Software is complicated, and as you gain users and features, the chance of failure grows. While testing is critical, it’s even more important that you can react quickly to outages as and when they happen.

Did I just delete that table in prod?
Did I just delete that table in prod?

In this post we talk about: our product, what kind of failures you might see in a production app, what and how to measure for good performance and finally, how to get notified when something goes wrong so you can react quickly. If you want to build a product your customers can trust, read on…

WeGift Connect

For context, let’s understand what we build at WeGift. Our core product is WeGift Connect. It offers payout solutions through a web portal and JSON API. The two main product journeys are split across our customers (the business) and consumers (their customers):

  • the order journey — where a customer sends value to end-users,
  • value collection — where a consumer uses the value they’ve been sent.

WeGift Connect also deals with accounting, invoicing, reporting, etc and connects to a plethora of third parties to provide payout through things like subscriptions and cryptocurrencies.

Connect is deployed to an AWS Kubernetes cluster, taking advantage of AWS services like Aurora, Lambda Functions, S3, et al. It’s implemented in Python 3 / Flask / Celery / TypeScript & Vue.js.

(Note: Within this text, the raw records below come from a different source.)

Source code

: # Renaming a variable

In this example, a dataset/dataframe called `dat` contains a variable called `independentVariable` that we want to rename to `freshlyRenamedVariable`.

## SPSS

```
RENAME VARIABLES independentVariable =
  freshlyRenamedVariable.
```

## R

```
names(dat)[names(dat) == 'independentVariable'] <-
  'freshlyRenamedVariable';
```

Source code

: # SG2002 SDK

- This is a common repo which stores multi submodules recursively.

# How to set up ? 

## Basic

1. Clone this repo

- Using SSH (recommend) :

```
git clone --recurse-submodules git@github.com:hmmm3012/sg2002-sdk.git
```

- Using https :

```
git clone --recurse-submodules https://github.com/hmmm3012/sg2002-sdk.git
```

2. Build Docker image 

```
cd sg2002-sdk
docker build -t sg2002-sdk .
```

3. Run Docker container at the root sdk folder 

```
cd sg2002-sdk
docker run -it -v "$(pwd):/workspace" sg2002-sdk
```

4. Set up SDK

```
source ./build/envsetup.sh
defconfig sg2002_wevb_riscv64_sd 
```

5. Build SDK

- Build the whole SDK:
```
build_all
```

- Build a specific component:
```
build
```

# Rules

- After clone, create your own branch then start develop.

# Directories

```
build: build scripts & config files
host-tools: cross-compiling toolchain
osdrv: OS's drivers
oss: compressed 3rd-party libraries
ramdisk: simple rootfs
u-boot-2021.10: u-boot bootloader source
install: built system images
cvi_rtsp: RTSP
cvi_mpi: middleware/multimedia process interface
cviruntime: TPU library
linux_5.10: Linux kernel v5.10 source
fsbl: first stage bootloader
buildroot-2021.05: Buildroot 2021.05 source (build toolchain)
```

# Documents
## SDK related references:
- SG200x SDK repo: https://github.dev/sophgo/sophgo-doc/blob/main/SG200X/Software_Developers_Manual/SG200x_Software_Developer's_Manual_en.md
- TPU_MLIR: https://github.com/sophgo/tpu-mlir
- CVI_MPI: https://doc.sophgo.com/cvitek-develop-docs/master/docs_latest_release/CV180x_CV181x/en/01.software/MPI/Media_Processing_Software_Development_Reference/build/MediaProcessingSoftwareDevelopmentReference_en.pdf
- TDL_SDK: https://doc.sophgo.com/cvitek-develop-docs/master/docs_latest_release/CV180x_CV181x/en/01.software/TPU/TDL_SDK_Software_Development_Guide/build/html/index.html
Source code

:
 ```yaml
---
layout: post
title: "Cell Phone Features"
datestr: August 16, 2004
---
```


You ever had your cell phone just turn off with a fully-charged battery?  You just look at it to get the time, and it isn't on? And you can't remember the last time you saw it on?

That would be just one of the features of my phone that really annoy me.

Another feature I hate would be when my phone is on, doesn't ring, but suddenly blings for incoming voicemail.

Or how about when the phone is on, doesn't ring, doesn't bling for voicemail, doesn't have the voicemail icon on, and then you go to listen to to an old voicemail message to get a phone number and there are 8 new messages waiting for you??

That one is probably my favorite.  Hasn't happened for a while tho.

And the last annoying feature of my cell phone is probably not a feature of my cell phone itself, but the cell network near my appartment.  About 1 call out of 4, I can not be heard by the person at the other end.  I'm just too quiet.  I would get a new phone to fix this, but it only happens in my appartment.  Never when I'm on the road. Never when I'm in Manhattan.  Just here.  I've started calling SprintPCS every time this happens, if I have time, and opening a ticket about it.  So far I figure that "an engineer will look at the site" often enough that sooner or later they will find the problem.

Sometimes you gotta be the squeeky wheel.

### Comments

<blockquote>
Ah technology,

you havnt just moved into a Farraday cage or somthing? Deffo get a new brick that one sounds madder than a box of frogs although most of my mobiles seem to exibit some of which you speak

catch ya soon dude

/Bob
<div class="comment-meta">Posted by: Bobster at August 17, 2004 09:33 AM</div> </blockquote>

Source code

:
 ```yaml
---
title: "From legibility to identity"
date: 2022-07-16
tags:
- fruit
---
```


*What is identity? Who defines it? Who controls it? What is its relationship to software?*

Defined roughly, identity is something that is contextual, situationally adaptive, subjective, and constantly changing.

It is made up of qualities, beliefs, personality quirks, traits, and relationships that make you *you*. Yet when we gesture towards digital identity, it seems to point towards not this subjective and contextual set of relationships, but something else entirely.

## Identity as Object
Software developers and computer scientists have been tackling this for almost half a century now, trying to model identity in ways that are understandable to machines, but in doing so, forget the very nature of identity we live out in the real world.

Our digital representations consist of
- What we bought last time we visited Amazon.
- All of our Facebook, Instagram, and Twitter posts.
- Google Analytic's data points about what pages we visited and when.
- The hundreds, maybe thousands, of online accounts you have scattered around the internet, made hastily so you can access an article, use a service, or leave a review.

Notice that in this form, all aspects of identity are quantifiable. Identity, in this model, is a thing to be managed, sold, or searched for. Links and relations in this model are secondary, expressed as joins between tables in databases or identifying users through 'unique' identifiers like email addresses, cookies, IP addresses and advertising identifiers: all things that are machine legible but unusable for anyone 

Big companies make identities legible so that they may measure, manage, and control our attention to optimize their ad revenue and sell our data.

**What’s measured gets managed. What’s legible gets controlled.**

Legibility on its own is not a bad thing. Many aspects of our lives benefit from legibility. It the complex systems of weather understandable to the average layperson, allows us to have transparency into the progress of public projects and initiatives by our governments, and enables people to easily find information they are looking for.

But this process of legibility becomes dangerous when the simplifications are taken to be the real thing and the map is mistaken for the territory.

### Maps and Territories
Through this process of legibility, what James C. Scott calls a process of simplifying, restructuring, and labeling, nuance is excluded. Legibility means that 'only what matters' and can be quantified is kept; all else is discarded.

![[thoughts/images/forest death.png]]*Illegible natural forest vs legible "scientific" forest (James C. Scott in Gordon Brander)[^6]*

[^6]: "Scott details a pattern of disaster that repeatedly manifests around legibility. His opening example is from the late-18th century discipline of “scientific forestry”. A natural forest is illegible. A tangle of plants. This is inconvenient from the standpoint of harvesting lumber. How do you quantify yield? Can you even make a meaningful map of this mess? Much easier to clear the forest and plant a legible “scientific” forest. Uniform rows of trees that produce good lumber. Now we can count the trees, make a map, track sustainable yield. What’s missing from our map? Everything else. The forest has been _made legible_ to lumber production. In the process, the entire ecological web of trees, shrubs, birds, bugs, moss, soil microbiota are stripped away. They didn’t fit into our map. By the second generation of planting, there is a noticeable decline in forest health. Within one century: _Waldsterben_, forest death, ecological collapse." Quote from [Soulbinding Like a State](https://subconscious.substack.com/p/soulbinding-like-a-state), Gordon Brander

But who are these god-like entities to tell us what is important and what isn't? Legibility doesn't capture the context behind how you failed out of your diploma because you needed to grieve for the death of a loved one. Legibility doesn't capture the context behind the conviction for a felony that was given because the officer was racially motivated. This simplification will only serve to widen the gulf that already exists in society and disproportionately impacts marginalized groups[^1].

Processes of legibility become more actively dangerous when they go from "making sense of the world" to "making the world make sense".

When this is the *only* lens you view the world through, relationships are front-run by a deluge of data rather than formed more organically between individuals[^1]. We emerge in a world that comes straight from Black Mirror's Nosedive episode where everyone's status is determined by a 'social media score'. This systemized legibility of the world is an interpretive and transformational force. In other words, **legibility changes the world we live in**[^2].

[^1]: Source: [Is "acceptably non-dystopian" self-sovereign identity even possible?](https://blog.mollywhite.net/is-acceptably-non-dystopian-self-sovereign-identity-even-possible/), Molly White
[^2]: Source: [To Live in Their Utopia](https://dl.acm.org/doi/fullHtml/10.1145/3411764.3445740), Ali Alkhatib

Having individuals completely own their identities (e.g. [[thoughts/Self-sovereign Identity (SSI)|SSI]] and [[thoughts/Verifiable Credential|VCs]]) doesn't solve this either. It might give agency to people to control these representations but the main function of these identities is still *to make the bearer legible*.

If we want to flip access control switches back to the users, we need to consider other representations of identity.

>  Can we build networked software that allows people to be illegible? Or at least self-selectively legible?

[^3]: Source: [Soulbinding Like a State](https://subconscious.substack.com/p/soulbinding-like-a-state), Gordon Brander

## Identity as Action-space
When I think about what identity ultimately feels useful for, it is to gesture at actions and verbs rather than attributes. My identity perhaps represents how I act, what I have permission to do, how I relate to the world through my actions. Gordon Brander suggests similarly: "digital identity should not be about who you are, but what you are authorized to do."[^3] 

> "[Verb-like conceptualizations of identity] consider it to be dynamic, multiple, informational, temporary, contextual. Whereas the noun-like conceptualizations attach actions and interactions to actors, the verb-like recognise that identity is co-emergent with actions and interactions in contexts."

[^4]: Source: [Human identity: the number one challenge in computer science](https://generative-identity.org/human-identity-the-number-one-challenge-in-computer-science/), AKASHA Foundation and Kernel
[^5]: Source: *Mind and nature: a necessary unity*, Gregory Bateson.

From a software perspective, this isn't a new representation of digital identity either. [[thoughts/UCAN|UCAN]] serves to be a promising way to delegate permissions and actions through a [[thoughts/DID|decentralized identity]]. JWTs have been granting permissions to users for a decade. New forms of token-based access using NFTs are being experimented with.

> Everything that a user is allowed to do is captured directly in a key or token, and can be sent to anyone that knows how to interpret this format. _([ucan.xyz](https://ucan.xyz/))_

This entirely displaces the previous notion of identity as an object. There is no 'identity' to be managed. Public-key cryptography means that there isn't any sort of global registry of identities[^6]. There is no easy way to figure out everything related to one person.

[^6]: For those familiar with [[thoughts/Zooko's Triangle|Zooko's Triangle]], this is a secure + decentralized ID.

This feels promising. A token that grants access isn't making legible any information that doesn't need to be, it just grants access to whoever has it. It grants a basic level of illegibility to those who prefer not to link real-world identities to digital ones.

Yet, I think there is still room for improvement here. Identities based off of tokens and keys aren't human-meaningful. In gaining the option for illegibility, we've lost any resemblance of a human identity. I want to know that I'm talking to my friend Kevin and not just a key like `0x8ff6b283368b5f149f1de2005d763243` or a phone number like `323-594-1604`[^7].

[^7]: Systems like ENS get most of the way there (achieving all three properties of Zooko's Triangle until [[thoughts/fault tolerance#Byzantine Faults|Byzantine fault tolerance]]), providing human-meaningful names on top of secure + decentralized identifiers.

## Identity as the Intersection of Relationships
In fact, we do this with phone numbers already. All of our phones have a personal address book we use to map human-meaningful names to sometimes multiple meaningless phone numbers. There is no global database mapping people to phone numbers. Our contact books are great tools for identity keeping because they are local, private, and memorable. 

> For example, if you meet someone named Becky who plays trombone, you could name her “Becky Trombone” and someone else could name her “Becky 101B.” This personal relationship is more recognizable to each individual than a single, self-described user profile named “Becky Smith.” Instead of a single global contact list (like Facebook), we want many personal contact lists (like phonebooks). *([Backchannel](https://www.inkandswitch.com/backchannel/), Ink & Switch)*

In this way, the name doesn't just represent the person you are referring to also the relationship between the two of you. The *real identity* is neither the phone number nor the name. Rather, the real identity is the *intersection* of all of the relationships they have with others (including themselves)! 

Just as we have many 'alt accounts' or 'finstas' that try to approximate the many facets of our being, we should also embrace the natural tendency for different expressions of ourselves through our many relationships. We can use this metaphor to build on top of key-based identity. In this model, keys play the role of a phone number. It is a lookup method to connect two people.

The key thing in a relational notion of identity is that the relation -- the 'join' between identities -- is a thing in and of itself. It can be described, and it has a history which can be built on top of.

What’s service availability?

It is not enough to check if an application is up and running. Everything may work perfectly for 99% of your users, but may not for the remaining 1%. At WeGift, that 1% matters. Moreover, a problem impacting just a single user may grow to impact everyone.

What can go wrong?

Everything. Even hypothetical flawless software with high availability and load balancing can be disrupted. Where’s the risk in your application? Let’s look at some possibilities.

Software bugs

Bugs that abort a user’s journey, e.g. an order which results in a 5xx error or otherwise impedes the product’s usage all need to be tracked. We classify bug severity to help us respond appropriately. Classification depends on the use case and usage. Bugs related to order and value redemption processing, for example, would be Sev-1 or Sev-0 depending on impacted users.

Networking issues

Internal connectivity problems between gateway and application, between application and supporting services like DB, or between application microservices are likely to impact your customers. For us, these are usually handled by our cloud provider with only a handful of issues affecting our end user in the last four years.

External networking provides a greater challenge. WeGift Connect integrates with tens of API-s around the world from which we source value in real-time. And to keep focus on the core value WeGift delivers, we integrate with other services like email providers. That means we send a lot of outgoing requests to 3rd party servers and networking errors may impact the order & redemption flows.

External service failures

In addition to any networking issues that could happen on route, third party services may simply fail. With tens of integrations, there’s a high chance of failure at any given time. There are providers that are more reliable, and there are providers that frequently face technical problems. Their failure becomes our failure. While we put measures in place to mitigate this, we need to monitor them at all times.

High load

While order volumes usually fit our forecasts, there are events that trigger higher than typical order rates. While we are prepared to handle larger volumes than we currently do, we still need to monitor the impact of a higher request rate on the rest of the system and also verifying that the traffic is legitimate.

Scaling problems

As we grow there are parts of the system that might not be ready for that growth. A SQL query that worked perfectly a year ago, may no longer return data in a timely manner. An algorithm analysing in-memory data may have plenty of room today, but by the end of the year may end up terminating a pod, or maybe it will start burning CPU and affecting other processes in a container.

Alerting

Knowing what can potentially go wrong is a good start. The next step is knowing when, and understanding how to fix it.

General availability

This is one of the easiest things to set up and monitor in our current system. We have a lightweight endpoint that handles a request every minute. If the endpoint doesn’t respond, then we could be down. It’s that simple.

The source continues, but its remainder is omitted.